* **Dataset**

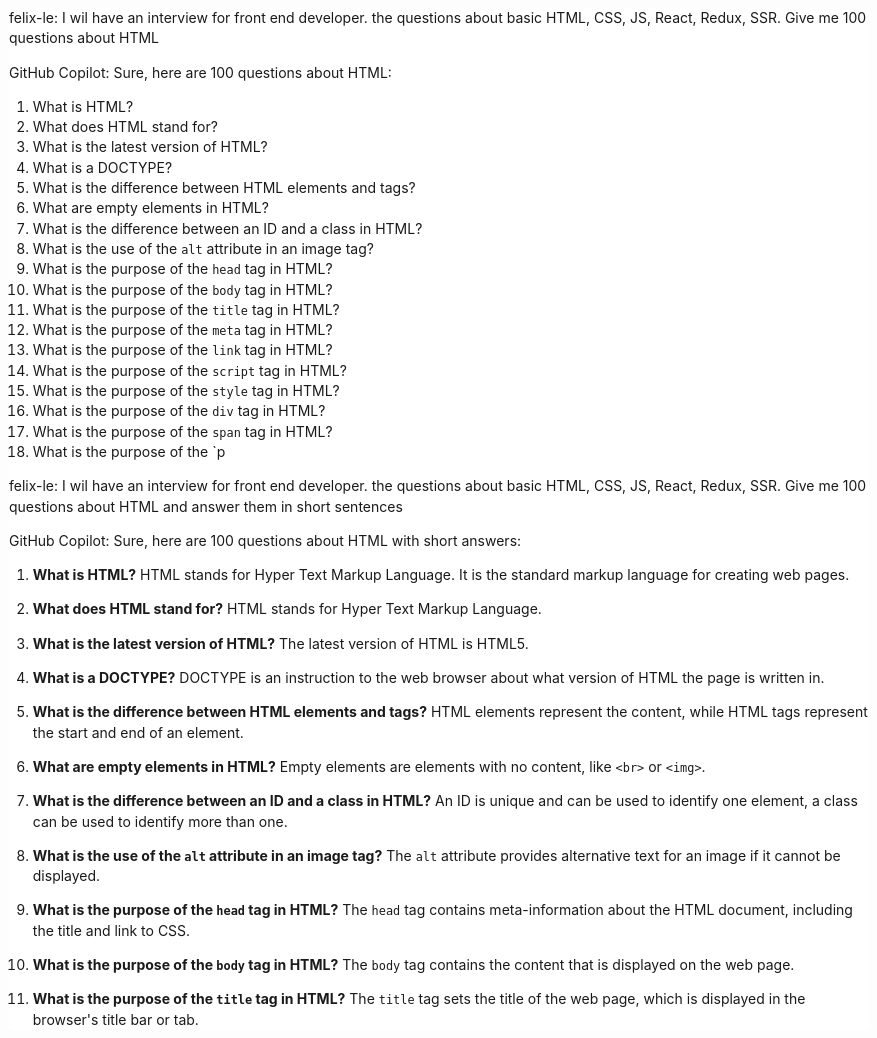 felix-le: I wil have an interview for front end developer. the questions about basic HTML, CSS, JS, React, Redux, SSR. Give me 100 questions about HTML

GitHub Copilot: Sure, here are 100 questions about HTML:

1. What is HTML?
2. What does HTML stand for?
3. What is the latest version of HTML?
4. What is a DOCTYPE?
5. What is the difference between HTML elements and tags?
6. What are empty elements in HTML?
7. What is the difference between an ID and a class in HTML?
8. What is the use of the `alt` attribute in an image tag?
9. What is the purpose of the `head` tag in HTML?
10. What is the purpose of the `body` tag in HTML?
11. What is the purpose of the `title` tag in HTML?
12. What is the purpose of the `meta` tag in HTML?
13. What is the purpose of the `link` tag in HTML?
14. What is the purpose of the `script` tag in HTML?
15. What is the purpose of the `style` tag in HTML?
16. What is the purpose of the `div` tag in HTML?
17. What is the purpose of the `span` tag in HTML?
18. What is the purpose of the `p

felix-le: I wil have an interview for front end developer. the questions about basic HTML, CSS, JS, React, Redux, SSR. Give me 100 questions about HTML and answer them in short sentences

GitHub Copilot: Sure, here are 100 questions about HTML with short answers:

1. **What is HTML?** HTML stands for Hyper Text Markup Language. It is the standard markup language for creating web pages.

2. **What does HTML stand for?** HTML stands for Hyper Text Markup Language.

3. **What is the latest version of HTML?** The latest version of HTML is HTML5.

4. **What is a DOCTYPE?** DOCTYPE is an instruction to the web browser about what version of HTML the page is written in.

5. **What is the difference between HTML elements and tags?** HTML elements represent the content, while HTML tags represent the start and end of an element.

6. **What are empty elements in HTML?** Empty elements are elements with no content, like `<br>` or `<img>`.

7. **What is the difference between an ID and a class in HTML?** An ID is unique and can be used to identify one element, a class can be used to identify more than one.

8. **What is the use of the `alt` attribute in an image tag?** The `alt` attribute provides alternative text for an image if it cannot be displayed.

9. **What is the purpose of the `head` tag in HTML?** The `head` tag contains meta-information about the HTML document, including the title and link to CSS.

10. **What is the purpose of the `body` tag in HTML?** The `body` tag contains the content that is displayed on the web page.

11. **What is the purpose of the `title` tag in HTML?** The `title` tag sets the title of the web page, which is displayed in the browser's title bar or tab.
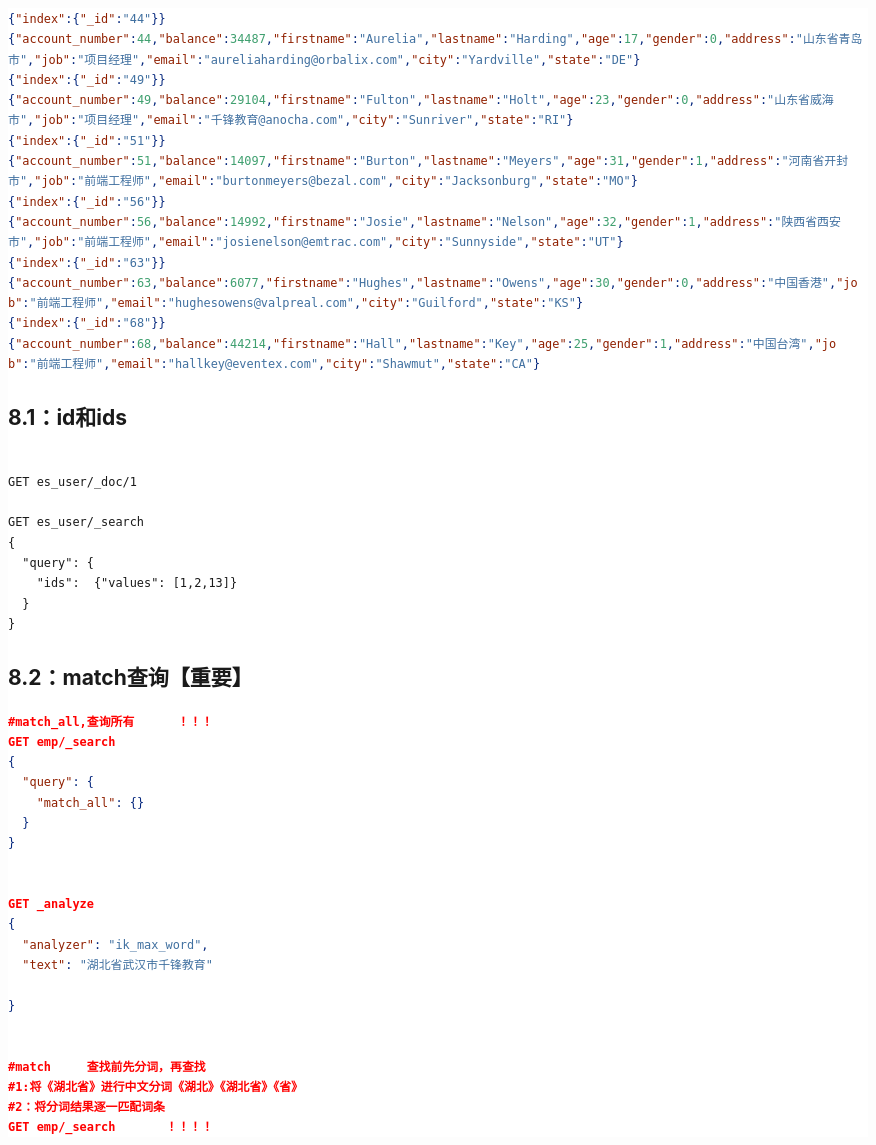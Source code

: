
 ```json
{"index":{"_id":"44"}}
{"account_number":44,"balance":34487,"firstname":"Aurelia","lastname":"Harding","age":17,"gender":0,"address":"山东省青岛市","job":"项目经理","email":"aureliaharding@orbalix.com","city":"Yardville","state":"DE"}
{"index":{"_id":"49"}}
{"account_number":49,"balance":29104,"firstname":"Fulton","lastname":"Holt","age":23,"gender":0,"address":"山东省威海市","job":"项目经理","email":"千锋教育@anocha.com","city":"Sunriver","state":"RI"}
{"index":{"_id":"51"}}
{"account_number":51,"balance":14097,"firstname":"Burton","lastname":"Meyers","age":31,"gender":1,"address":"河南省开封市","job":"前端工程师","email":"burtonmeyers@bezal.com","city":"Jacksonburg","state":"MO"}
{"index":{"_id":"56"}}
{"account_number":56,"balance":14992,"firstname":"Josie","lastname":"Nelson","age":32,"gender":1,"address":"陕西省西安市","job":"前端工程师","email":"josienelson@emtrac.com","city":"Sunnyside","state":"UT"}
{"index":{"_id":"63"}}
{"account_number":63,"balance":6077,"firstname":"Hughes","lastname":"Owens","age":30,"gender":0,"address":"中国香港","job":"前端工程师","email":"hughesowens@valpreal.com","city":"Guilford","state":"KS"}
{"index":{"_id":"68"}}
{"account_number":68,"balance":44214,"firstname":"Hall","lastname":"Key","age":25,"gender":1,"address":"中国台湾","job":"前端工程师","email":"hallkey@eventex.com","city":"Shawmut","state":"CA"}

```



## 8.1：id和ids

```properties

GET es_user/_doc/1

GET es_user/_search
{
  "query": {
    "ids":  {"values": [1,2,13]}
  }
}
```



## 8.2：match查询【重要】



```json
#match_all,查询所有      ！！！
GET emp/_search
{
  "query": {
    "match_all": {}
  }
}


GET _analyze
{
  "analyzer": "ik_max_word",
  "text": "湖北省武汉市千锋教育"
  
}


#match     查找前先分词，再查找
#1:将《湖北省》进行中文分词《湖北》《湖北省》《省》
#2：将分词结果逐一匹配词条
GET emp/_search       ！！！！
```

* **Work order**
Please, from the entries above, set down exactly the lines from the one containing "1. What is HTML?" through the one containing "5. **What is", and only those.

* **Written solution**
1. What is HTML?
2. What does HTML stand for?
3. What is the latest version of HTML?
4. What is a DOCTYPE?
5. What is the difference between HTML elements and tags?
6. What are empty elements in HTML?
7. What is the difference between an ID and a class in HTML?
8. What is the use of the `alt` attribute in an image tag?
9. What is the purpose of the `head` tag in HTML?
10. What is the purpose of the `body` tag in HTML?
11. What is the purpose of the `title` tag in HTML?
12. What is the purpose of the `meta` tag in HTML?
13. What is the purpose of the `link` tag in HTML?
14. What is the purpose of the `script` tag in HTML?
15. What is the purpose of the `style` tag in HTML?
16. What is the purpose of the `div` tag in HTML?
17. What is the purpose of the `span` tag in HTML?
18. What is the purpose of the `p

felix-le: I wil have an interview for front end developer. the questions about basic HTML, CSS, JS, React, Redux, SSR. Give me 100 questions about HTML and answer them in short sentences

GitHub Copilot: Sure, here are 100 questions about HTML with short answers:

1. **What is HTML?** HTML stands for Hyper Text Markup Language. It is the standard markup language for creating web pages.

2. **What does HTML stand for?** HTML stands for Hyper Text Markup Language.

3. **What is the latest version of HTML?** The latest version of HTML is HTML5.

4. **What is a DOCTYPE?** DOCTYPE is an instruction to the web browser about what version of HTML the page is written in.

5. **What is the difference between HTML elements and tags?** HTML elements represent the content, while HTML tags represent the start and end of an element.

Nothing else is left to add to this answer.